Wald im Würgegriff des Klimawandels

Für den Bundeskongresses 2018 in Wernigerode kamen Vertreter des Kleinprivatwaldes aus dem gesamten Bundesgebiet zusammen. Bereits am ersten Abend gab es Krisengespräche zur katastrophalen Lage in unseren Wäldern.

Der deutsche Wald ist akut bedroht! Es ist höchste Zeit, dass die Öffentlichkeit aufwacht!

Das Katastrophenjahr 2018 hat mit seinen Stürmen, der langanhaltenden Dürre und durch verschiedene Schadinsekten dem deutschen Wald zugesetzt. Eine Waldfläche, 250-mal so groß wie der Hambacher Forst, ist bereits heute abgestorben. Zurück bleiben große Kahlflächen in unseren wertvollen Erholungswäldern.
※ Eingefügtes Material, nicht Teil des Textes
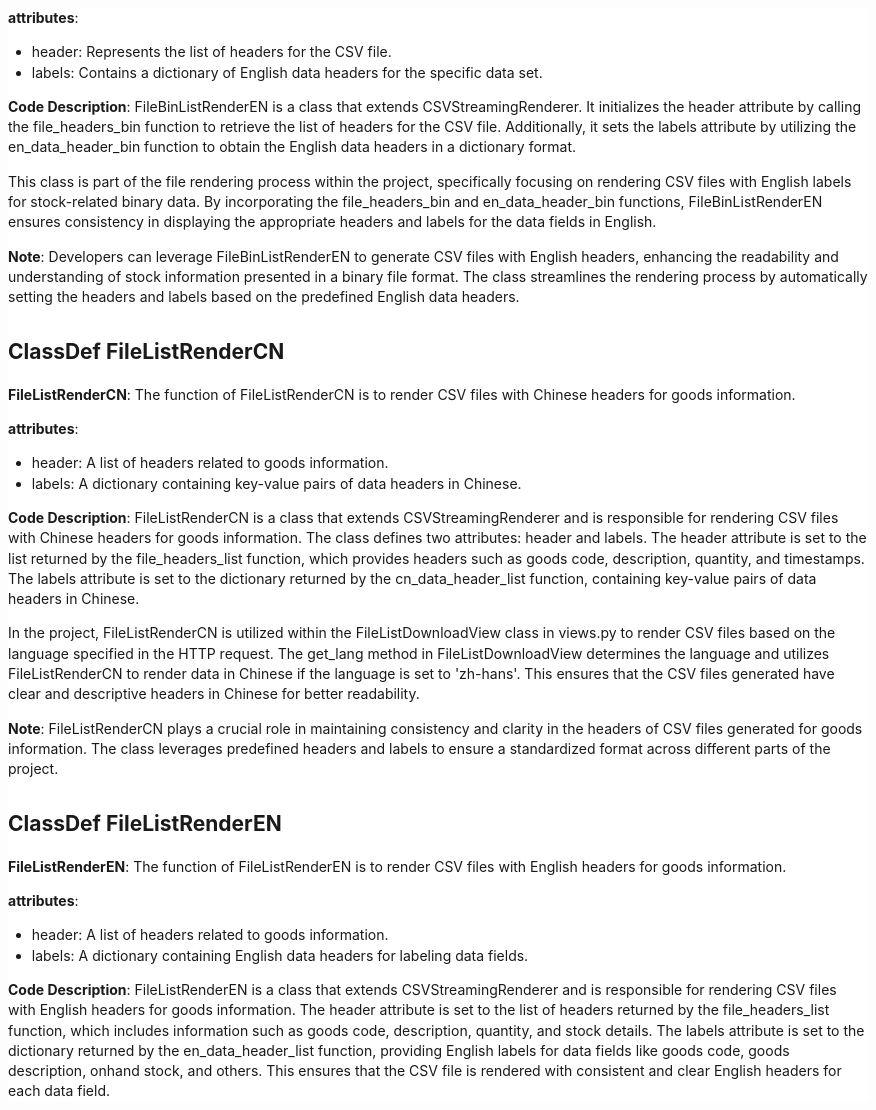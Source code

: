 **attributes**:
- header: Represents the list of headers for the CSV file.
- labels: Contains a dictionary of English data headers for the specific data set.

**Code Description**:
FileBinListRenderEN is a class that extends CSVStreamingRenderer. It initializes the header attribute by calling the file_headers_bin function to retrieve the list of headers for the CSV file. Additionally, it sets the labels attribute by utilizing the en_data_header_bin function to obtain the English data headers in a dictionary format.

This class is part of the file rendering process within the project, specifically focusing on rendering CSV files with English labels for stock-related binary data. By incorporating the file_headers_bin and en_data_header_bin functions, FileBinListRenderEN ensures consistency in displaying the appropriate headers and labels for the data fields in English.

**Note**: Developers can leverage FileBinListRenderEN to generate CSV files with English headers, enhancing the readability and understanding of stock information presented in a binary file format. The class streamlines the rendering process by automatically setting the headers and labels based on the predefined English data headers.
## ClassDef FileListRenderCN
**FileListRenderCN**: The function of FileListRenderCN is to render CSV files with Chinese headers for goods information.

**attributes**:
- header: A list of headers related to goods information.
- labels: A dictionary containing key-value pairs of data headers in Chinese.

**Code Description**:
FileListRenderCN is a class that extends CSVStreamingRenderer and is responsible for rendering CSV files with Chinese headers for goods information. The class defines two attributes: header and labels. The header attribute is set to the list returned by the file_headers_list function, which provides headers such as goods code, description, quantity, and timestamps. The labels attribute is set to the dictionary returned by the cn_data_header_list function, containing key-value pairs of data headers in Chinese.

In the project, FileListRenderCN is utilized within the FileListDownloadView class in views.py to render CSV files based on the language specified in the HTTP request. The get_lang method in FileListDownloadView determines the language and utilizes FileListRenderCN to render data in Chinese if the language is set to 'zh-hans'. This ensures that the CSV files generated have clear and descriptive headers in Chinese for better readability.

**Note**: FileListRenderCN plays a crucial role in maintaining consistency and clarity in the headers of CSV files generated for goods information. The class leverages predefined headers and labels to ensure a standardized format across different parts of the project.
## ClassDef FileListRenderEN
**FileListRenderEN**: The function of FileListRenderEN is to render CSV files with English headers for goods information.

**attributes**:
- header: A list of headers related to goods information.
- labels: A dictionary containing English data headers for labeling data fields.

**Code Description**:
FileListRenderEN is a class that extends CSVStreamingRenderer and is responsible for rendering CSV files with English headers for goods information. The header attribute is set to the list of headers returned by the file_headers_list function, which includes information such as goods code, description, quantity, and stock details. The labels attribute is set to the dictionary returned by the en_data_header_list function, providing English labels for data fields like goods code, goods description, onhand stock, and others. This ensures that the CSV file is rendered with consistent and clear English headers for each data field.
Die vielfältigen Leistungen, die der Wald für unsere Gesellschaft erbringt, sind von großflächigem Absterben sowie der Schwächung der restlichen Wälder enorm bedroht. Neben der wichtigen Erholungsfunktion sind auch die Nutz- und Schutzfunktionen der Wälder in Gefahr. Ohne Hilfe werden unsere gewohnten Waldbilder aus der Landschaft verschwinden. Zudem verlieren wir den Wald als stärkste Waffe gegen den Klimawandel.

Die privaten Waldbesitzer sehen sich in der Verantwortung, die Wälder wiederaufzubauen. Dafür müssen mindestens 250 Millionen junge Bäume gepflanzt werden.

Wir wollen auch künftigen Generationen einen intakten Wald hinterlassen.

Ohne die Unterstützung des Staates können unsere Waldbesitzer das nicht leisten!